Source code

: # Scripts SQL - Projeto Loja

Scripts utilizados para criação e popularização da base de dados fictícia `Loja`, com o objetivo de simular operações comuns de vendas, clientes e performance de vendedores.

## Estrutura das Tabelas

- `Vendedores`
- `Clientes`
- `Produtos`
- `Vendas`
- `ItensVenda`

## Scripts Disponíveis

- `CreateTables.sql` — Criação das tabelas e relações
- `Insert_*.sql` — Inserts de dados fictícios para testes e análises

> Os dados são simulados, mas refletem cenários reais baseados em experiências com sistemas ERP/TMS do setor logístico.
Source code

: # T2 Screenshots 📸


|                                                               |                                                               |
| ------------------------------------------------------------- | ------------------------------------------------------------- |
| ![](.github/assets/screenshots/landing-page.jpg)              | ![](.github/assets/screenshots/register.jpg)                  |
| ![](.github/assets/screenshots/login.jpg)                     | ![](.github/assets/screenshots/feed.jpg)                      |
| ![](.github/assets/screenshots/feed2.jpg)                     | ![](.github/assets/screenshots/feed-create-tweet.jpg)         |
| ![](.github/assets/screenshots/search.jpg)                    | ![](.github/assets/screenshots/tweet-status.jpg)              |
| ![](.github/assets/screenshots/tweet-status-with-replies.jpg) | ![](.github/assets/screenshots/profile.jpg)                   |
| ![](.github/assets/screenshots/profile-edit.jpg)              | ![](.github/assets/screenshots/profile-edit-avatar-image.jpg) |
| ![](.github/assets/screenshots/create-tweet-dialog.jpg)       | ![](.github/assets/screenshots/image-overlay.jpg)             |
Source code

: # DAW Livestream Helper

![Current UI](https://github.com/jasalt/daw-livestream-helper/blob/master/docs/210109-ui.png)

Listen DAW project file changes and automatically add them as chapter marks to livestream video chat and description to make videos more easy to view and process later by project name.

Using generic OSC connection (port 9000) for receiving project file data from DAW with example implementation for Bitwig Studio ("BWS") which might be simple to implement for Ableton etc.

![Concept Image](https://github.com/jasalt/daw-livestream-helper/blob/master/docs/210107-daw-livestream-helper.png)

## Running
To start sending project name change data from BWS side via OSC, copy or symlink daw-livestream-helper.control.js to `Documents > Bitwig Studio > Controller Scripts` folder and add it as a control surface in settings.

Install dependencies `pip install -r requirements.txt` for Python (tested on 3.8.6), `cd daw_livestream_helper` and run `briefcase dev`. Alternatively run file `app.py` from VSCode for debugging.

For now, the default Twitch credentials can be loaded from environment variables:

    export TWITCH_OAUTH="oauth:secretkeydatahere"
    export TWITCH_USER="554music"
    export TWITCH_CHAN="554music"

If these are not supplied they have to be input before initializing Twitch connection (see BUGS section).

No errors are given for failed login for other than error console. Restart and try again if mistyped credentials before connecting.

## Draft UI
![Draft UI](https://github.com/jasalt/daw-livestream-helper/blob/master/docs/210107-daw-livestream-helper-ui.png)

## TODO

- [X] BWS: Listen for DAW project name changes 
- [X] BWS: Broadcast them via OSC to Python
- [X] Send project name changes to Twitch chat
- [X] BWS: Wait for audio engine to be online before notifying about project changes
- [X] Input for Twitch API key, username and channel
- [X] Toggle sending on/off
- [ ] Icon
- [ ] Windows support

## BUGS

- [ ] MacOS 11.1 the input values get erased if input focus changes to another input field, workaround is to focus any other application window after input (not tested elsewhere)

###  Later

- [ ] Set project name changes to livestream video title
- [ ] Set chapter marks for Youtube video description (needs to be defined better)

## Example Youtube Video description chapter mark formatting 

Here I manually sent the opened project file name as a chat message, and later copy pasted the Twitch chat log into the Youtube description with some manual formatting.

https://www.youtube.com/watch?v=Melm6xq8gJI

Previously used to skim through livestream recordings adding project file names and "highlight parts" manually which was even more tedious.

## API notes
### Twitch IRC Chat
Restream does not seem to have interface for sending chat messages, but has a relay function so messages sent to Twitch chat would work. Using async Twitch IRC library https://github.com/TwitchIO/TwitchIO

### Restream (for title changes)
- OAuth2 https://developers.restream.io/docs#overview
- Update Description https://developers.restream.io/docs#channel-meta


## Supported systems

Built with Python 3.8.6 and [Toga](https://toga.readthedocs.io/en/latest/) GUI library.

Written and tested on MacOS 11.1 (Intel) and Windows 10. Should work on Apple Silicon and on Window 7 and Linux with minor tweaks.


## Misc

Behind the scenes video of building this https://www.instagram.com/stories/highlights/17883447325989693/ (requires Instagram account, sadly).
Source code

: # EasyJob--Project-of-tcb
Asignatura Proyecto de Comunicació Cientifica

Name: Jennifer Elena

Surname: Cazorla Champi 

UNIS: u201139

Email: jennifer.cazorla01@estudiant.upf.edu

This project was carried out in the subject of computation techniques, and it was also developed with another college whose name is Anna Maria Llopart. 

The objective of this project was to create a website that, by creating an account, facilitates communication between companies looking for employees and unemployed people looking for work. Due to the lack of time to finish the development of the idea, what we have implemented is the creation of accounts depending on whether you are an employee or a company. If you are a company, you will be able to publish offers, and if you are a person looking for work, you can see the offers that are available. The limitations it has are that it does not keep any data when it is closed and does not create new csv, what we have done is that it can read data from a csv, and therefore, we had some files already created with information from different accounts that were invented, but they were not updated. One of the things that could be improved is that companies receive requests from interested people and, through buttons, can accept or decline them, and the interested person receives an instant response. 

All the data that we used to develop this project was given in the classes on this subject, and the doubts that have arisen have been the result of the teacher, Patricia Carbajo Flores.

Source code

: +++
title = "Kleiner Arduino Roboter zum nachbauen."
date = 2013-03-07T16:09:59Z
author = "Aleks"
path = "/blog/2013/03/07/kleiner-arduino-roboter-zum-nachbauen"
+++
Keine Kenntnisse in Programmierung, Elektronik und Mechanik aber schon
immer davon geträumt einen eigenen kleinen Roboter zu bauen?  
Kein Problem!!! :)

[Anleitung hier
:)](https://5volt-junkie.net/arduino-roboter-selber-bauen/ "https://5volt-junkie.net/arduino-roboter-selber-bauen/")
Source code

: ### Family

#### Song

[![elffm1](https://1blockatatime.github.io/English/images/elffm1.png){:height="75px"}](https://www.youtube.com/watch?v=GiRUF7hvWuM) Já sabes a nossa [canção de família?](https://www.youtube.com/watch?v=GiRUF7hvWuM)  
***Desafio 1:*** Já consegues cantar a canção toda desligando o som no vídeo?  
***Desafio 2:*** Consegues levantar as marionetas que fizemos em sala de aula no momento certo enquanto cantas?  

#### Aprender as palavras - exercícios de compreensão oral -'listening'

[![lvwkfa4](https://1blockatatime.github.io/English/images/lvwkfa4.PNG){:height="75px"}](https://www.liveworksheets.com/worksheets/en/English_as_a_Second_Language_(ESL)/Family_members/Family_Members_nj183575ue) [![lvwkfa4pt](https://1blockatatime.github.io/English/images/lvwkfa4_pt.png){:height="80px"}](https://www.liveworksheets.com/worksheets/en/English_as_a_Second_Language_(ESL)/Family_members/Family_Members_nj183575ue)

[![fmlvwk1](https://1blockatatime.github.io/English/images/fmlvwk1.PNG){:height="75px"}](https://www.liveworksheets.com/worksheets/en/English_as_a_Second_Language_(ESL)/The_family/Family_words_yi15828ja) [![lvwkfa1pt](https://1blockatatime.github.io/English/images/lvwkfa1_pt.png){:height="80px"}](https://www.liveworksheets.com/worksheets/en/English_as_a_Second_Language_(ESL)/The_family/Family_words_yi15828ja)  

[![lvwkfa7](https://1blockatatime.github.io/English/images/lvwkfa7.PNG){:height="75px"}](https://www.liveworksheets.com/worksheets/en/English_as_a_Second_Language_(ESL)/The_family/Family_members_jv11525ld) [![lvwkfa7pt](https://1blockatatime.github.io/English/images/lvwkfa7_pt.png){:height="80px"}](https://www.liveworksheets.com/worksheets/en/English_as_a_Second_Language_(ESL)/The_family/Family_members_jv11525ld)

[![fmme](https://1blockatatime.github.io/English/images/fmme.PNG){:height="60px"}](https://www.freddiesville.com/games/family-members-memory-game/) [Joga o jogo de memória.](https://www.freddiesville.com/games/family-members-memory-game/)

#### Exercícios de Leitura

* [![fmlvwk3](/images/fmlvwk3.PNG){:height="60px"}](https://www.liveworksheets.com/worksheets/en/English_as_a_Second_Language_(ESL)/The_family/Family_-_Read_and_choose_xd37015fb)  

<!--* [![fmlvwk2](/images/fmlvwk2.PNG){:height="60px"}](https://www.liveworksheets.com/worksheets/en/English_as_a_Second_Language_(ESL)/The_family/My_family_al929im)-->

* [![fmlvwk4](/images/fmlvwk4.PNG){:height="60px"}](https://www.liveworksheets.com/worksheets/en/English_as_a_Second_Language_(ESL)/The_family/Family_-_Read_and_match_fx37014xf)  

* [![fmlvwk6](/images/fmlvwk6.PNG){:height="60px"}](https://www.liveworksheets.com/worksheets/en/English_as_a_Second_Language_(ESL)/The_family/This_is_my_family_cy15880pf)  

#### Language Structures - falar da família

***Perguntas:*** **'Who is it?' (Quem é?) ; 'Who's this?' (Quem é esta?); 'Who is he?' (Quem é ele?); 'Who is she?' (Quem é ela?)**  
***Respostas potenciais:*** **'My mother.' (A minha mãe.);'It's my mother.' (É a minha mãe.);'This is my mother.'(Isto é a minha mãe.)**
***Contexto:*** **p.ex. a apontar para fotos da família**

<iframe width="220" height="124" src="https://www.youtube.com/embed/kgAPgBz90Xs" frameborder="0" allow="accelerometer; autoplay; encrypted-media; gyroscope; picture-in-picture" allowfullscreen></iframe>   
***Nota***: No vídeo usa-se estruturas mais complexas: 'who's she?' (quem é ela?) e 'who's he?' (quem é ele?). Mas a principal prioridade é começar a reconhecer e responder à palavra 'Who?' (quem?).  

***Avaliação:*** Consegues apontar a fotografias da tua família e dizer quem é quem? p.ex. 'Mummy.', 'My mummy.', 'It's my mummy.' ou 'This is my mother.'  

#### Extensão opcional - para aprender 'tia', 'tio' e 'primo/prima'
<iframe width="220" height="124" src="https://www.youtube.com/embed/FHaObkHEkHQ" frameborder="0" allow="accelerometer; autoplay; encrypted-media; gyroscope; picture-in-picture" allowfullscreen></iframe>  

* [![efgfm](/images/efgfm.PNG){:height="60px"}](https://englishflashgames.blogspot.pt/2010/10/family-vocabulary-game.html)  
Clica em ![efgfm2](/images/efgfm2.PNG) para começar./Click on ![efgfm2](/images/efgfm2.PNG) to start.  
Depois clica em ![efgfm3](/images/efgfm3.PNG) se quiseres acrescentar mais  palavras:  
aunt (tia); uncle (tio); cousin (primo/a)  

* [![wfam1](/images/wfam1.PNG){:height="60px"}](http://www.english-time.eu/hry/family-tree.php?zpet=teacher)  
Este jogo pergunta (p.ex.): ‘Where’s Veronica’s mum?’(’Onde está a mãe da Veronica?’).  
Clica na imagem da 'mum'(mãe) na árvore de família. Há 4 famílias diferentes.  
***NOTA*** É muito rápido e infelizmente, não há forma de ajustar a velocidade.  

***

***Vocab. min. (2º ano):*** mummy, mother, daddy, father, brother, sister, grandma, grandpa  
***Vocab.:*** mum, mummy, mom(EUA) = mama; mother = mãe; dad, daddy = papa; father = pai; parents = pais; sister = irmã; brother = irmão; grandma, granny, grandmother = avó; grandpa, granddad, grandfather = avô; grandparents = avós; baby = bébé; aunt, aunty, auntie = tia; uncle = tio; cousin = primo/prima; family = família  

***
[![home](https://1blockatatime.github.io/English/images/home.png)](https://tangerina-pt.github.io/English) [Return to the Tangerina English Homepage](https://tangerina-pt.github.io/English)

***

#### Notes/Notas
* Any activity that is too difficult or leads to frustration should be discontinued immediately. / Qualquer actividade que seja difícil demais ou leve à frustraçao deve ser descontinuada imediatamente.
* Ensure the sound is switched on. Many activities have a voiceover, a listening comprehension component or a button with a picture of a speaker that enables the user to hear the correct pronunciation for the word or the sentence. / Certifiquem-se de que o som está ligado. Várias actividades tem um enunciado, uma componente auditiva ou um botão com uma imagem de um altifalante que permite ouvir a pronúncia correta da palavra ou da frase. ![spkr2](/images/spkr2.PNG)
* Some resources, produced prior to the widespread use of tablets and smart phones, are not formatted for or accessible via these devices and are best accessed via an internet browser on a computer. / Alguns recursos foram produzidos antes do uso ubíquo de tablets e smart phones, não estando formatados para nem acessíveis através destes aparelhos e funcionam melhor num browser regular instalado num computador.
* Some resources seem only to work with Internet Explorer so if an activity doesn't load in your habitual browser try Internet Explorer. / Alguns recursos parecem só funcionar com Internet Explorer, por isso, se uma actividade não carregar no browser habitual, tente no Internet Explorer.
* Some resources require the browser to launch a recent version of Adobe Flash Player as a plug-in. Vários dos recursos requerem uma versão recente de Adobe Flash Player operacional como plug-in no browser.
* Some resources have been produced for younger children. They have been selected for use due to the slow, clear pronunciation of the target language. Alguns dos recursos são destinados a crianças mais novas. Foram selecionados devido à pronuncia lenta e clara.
- - -
Task objective: What is asked for is an exact copy of the lines above from the one containing "ou 'This is my mother.'" through the one containing "#### Extensão opcional", and only those.

Completed exercise:
***Avaliação:*** Consegues apontar a fotografias da tua família e dizer quem é quem? p.ex. 'Mummy.', 'My mummy.', 'It's my mummy.' ou 'This is my mother.'  

#### Extensão opcional - para aprender 'tia', 'tio' e 'primo/prima'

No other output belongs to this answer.